In the biblical account we read that “Noah awoke from his wine, and knew what his younger son had done to him. Then he said: ‘Cursed be Canaan; a servant of servants He shall be to his brethren’” (Genesis 9:24–25).
This passage has been used by white religious teachers to justify slavery, particularly in the history of the United States. The argument was that those African peoples who descended from Ham, from the Cushites (later Ethiopians or Nubians), were cursed to be perpetual servants to the descendants of Shem and Japheth, the Semitic and white peoples. But the curse fell on Canaan, not Ham. The Canaanites did not live in Africa but in the Levant and did not resemble the dark-skinned Cushites in appearance. We know this from the Egyptian artwork of the period.
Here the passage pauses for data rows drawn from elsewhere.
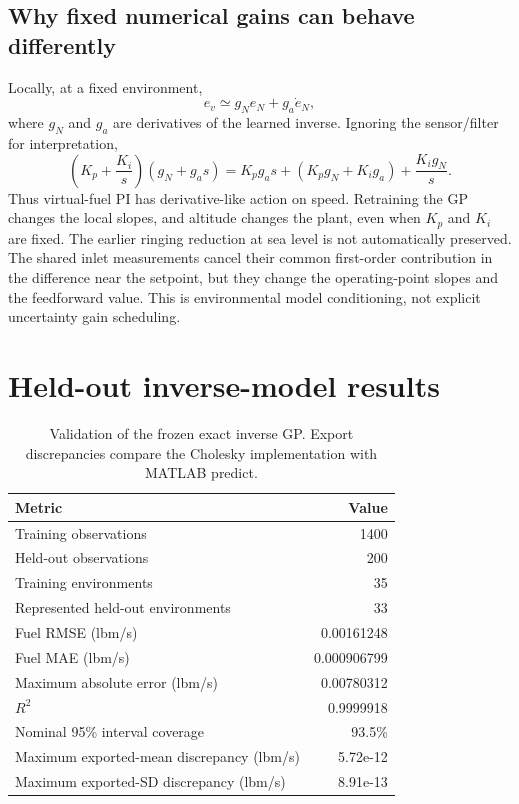 \documentclass[11pt,a4paper]{article}
\begin{document}
\subsection{Why fixed numerical gains can behave differently}
Locally, at a fixed environment,
\begin{equation}
e_v\simeq g_N e_N+g_a\dot e_N,
\end{equation}
where $g_N$ and $g_a$ are derivatives of the learned inverse. Ignoring the sensor/filter for interpretation,
\begin{equation}
\left(K_p+\frac{K_i}{s}\right)(g_N+g_as)
=K_pg_as+(K_pg_N+K_ig_a)+\frac{K_ig_N}{s}.
\end{equation}
Thus virtual-fuel PI has derivative-like action on speed. Retraining the GP changes the local slopes, and altitude changes the plant, even when $K_p$ and $K_i$ are fixed. The earlier ringing reduction at sea level is not automatically preserved. The shared inlet measurements cancel their common first-order contribution in the difference near the setpoint, but they change the operating-point slopes and the feedforward value. This is environmental model conditioning, not explicit uncertainty gain scheduling.

\section{Held-out inverse-model results}
\begin{table}[H]\centering\small
\setlength{\tabcolsep}{5pt}
\begin{tabular}{@{}lr@{}}\toprule
Metric & Value\\\midrule
Training observations & 1400\\
Held-out observations & 200\\
Training environments & 35\\
Represented held-out environments & 33\\
Fuel RMSE (lbm/s) & 0.00161248\\
Fuel MAE (lbm/s) & 0.000906799\\
Maximum absolute error (lbm/s) & 0.00780312\\
$R^2$ & 0.9999918\\
Nominal 95\% interval coverage & 93.5\%\\
Maximum exported-mean discrepancy (lbm/s) & 5.72e-12\\
Maximum exported-SD discrepancy (lbm/s) & 8.91e-13\\
\bottomrule\end{tabular}\caption{Validation of the frozen exact inverse GP. Export discrepancies compare the Cholesky implementation with MATLAB predict.}\end{table}
\end{document}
This misunderstanding stands in stark contrast to the Bible’s opening statement about the origins of the human race: “God created humankind in his image, in the image of God he created them; male and female he created them” (Genesis 1:27, New Revised Standard Version). This is the overarching, defining scripture on human equality and justice. Here there is one way of understanding what all people are in God’s sight: children in His image, male and female. There is nothing here about race, unless it’s about the human race. To use the Bible to justify the idea that God has a special place for people of white European ancestry is at best to misunderstand the Scriptures. The Bible nowhere supports such a notion.
Interestingly, some of Shem’s descendants—the ancient Israelites—were required by their God-given law code to treat those “strangers” who chose to live among them as equal citizens. In biblical Hebrew, the ger is the resident foreigner and the ezrach is the citizen. The Israelite, freed from slavery in Egypt, where he was a stranger, must treat the stranger among his own people with great respect: “And if a stranger [ger] dwells with you in your land, you shall not mistreat him. The stranger who dwells among you shall be to you as one born among you [ezrach “homeborn,” “native”], and you shall love him as yourself; for you were strangers [gerim] in the land of Egypt: I am the Lord your God” (Leviticus 19:33–34).
“If we trace our family trees back far enough, they all become one and the same. . . . Biological conceptions of race have long been used to justify oppression.”
This speaks to the enduring truth that underlies everyone’s birth. Whatever variations there may be among us, one thing unites us: we are all made in God’s image, and we all deserve each other’s care. As the Human Genome Project shows, we are 99.9 percent the same genetically. Race, it turns out, is a social construct that divides, whereas our DNA shows how much we are the same.
It’s that social construct that author and journalist Ta-Nehisi Coates addresses when he writes: “Race is the child of racism, not the father” (Between the World and Me).
Hochman asks: “Does this mean that we should aim to be post-racial? No. We cannot go past something that never existed. We should aim to be post-racist instead.”
For their part, Gates and Curran note that a new approach is needed to discuss race: “It feels urgent that we develop new language for discussing the relationship between identity, ancestry, history and science. DNA analysis could help create that language.”